▶ [Goal of the exercise] Scan the data below and copy each line where "None" occurs.

[Stored data entries]
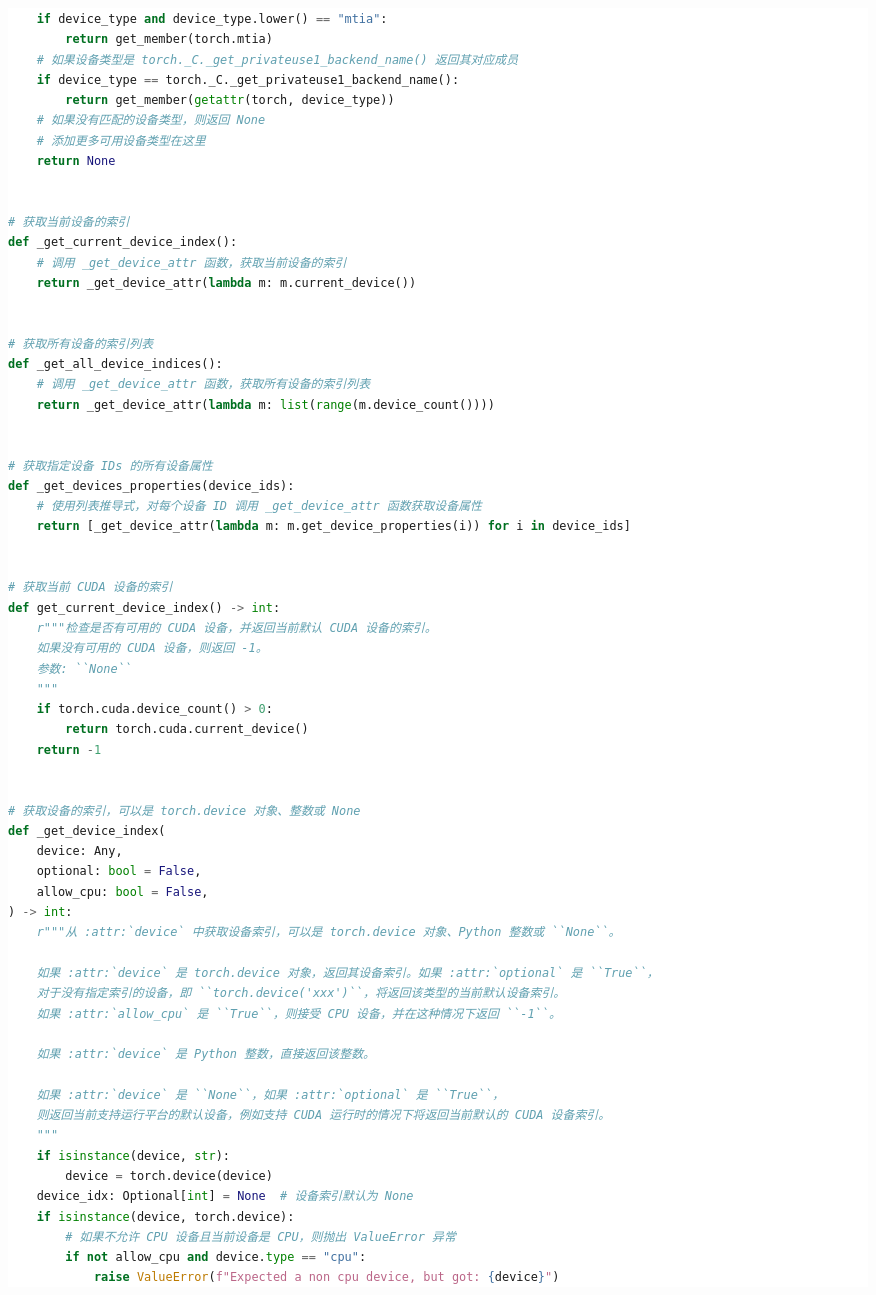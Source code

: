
 ```py
    if device_type and device_type.lower() == "mtia":
        return get_member(torch.mtia)
    # 如果设备类型是 torch._C._get_privateuse1_backend_name() 返回其对应成员
    if device_type == torch._C._get_privateuse1_backend_name():
        return get_member(getattr(torch, device_type))
    # 如果没有匹配的设备类型，则返回 None
    # 添加更多可用设备类型在这里
    return None


# 获取当前设备的索引
def _get_current_device_index():
    # 调用 _get_device_attr 函数，获取当前设备的索引
    return _get_device_attr(lambda m: m.current_device())


# 获取所有设备的索引列表
def _get_all_device_indices():
    # 调用 _get_device_attr 函数，获取所有设备的索引列表
    return _get_device_attr(lambda m: list(range(m.device_count())))


# 获取指定设备 IDs 的所有设备属性
def _get_devices_properties(device_ids):
    # 使用列表推导式，对每个设备 ID 调用 _get_device_attr 函数获取设备属性
    return [_get_device_attr(lambda m: m.get_device_properties(i)) for i in device_ids]


# 获取当前 CUDA 设备的索引
def get_current_device_index() -> int:
    r"""检查是否有可用的 CUDA 设备，并返回当前默认 CUDA 设备的索引。
    如果没有可用的 CUDA 设备，则返回 -1。
    参数: ``None``
    """
    if torch.cuda.device_count() > 0:
        return torch.cuda.current_device()
    return -1


# 获取设备的索引，可以是 torch.device 对象、整数或 None
def _get_device_index(
    device: Any,
    optional: bool = False,
    allow_cpu: bool = False,
) -> int:
    r"""从 :attr:`device` 中获取设备索引，可以是 torch.device 对象、Python 整数或 ``None``。

    如果 :attr:`device` 是 torch.device 对象，返回其设备索引。如果 :attr:`optional` 是 ``True``，
    对于没有指定索引的设备，即 ``torch.device('xxx')``，将返回该类型的当前默认设备索引。
    如果 :attr:`allow_cpu` 是 ``True``，则接受 CPU 设备，并在这种情况下返回 ``-1``。

    如果 :attr:`device` 是 Python 整数，直接返回该整数。

    如果 :attr:`device` 是 ``None``，如果 :attr:`optional` 是 ``True``，
    则返回当前支持运行平台的默认设备，例如支持 CUDA 运行时的情况下将返回当前默认的 CUDA 设备索引。
    """
    if isinstance(device, str):
        device = torch.device(device)
    device_idx: Optional[int] = None  # 设备索引默认为 None
    if isinstance(device, torch.device):
        # 如果不允许 CPU 设备且当前设备是 CPU，则抛出 ValueError 异常
        if not allow_cpu and device.type == "cpu":
            raise ValueError(f"Expected a non cpu device, but got: {device}")
```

▶ [Problem solution]
    # 如果没有匹配的设备类型，则返回 None
    return None
    参数: ``None``
# 获取设备的索引，可以是 torch.device 对象、整数或 None
    r"""从 :attr:`device` 中获取设备索引，可以是 torch.device 对象、Python 整数或 ``None``。
    如果 :attr:`device` 是 ``None``，如果 :attr:`optional` 是 ``True``，
    device_idx: Optional[int] = None  # 设备索引默认为 None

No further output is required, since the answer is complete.